The morning after news breaks that Atlanta Medical Center would be abruptly closing its doors, the hospital’s hallways are practically vibrating with anxious energy. Walking from the parking deck across the pedestrian bridge and into the main hospital campus, I pass dozens of hospital employees in scrubs and white coats, nearly all of whom are either huddling in corners with colleagues or fervently talking on their phones.
At my prenatal visit, the medical assistant taking my blood pressure tells me that she and her colleagues found out the same way the rest of us did: by reading it in the news.
“We were blown away,” says Margaret Strickhouser, who founded Intown Midwifery, one of the only midwife-led groups in the city, in 2009. The story ran on August 31, and the following day, Wellstar sent out a letter confirming that the hospital would shut down on two months later on November 1. The news sent Intown Midwifery (and other AMC-based practices) scrambling to figure out a plan: the group would need to establish privileges at another hospital (a process that typically takes about 90 days), find a new office space, and potentially plan an office move, all while fielding anxious phone calls from patients and maintaining continuity of care, particularly for those with due dates in the month or two ahead.
A month later, I’m back at AMC for another appointment.

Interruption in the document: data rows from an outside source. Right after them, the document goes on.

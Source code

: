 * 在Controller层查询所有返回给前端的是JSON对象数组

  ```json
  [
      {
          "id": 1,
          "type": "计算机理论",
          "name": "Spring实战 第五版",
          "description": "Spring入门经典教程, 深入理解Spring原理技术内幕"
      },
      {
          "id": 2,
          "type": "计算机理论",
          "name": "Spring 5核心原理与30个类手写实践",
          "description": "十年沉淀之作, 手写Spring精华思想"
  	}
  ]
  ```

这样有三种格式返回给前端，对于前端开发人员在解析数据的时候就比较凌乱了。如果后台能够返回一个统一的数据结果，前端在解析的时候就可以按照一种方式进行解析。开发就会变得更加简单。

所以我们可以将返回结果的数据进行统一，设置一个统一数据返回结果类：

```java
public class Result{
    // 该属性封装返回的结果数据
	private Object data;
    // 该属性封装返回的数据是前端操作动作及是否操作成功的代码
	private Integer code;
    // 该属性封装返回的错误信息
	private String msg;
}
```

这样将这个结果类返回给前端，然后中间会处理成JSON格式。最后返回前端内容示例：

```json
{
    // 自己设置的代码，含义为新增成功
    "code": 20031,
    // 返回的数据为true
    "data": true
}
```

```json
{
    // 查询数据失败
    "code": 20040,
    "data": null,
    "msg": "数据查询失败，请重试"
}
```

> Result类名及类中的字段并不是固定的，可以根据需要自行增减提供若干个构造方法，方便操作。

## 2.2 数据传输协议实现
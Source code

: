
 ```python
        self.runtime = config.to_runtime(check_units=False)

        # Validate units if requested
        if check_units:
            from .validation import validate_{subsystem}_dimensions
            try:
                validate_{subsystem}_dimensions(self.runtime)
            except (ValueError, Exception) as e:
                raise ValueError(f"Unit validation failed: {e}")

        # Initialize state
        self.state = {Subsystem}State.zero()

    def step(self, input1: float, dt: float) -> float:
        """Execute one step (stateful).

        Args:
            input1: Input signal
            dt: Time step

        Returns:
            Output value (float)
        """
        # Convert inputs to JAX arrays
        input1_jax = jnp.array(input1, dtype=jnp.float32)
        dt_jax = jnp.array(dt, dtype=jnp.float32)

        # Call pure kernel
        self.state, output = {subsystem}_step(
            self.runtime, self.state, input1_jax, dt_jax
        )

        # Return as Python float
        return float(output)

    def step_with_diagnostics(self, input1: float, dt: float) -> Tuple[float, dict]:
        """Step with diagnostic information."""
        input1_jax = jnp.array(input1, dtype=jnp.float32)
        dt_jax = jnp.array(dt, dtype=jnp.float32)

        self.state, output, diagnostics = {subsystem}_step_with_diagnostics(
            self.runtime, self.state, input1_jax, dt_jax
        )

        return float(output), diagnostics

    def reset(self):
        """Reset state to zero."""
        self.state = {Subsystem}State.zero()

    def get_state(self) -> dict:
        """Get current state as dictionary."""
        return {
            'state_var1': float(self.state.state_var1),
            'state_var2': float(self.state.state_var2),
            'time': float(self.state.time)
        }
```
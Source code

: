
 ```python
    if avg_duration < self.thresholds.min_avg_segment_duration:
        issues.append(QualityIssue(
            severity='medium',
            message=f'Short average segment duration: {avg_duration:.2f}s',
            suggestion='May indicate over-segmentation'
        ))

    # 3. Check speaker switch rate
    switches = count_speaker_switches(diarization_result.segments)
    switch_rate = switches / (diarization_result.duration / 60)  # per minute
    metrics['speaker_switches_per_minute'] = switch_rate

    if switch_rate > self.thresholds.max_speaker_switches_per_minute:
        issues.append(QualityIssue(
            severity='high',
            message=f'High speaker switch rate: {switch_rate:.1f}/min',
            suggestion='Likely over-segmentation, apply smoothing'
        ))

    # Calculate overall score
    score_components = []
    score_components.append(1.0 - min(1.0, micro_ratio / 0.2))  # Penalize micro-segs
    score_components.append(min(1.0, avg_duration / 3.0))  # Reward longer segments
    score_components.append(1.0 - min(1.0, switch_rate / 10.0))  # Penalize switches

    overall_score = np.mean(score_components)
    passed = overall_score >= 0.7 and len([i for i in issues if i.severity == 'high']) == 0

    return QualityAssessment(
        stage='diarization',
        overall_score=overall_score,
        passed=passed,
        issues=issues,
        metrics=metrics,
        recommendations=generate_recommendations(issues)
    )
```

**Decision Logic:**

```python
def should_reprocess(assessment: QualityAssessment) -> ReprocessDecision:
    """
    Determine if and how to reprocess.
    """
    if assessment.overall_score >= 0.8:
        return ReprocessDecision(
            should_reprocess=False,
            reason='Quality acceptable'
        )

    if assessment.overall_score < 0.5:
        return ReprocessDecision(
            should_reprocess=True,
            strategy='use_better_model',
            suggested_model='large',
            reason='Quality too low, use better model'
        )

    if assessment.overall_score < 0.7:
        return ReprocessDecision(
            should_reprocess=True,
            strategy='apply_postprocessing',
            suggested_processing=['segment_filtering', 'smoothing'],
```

This time, the atmosphere in the hospital hallways is noticeably more withdrawn, but stepping inside Intown Midwifery’s waiting room, the mood is much more somber: I’m there the morning after the practice has announced that after 13 years, they would be closing their doors permanently. “We’ve been faced with an impossible timeline to navigate and have explored every option we have to move forward with no attainable solution,” the announcement sent out to patients read. “Therefore, it is with heavy hearts and great sadness that we have to announce the closure of the practice.”
The same medical assistant from last time is drawing my blood today, and I ask her how she’s holding up in light of the news. As she talks about how her work and her patients have become a huge part of her life over the years, she starts crying.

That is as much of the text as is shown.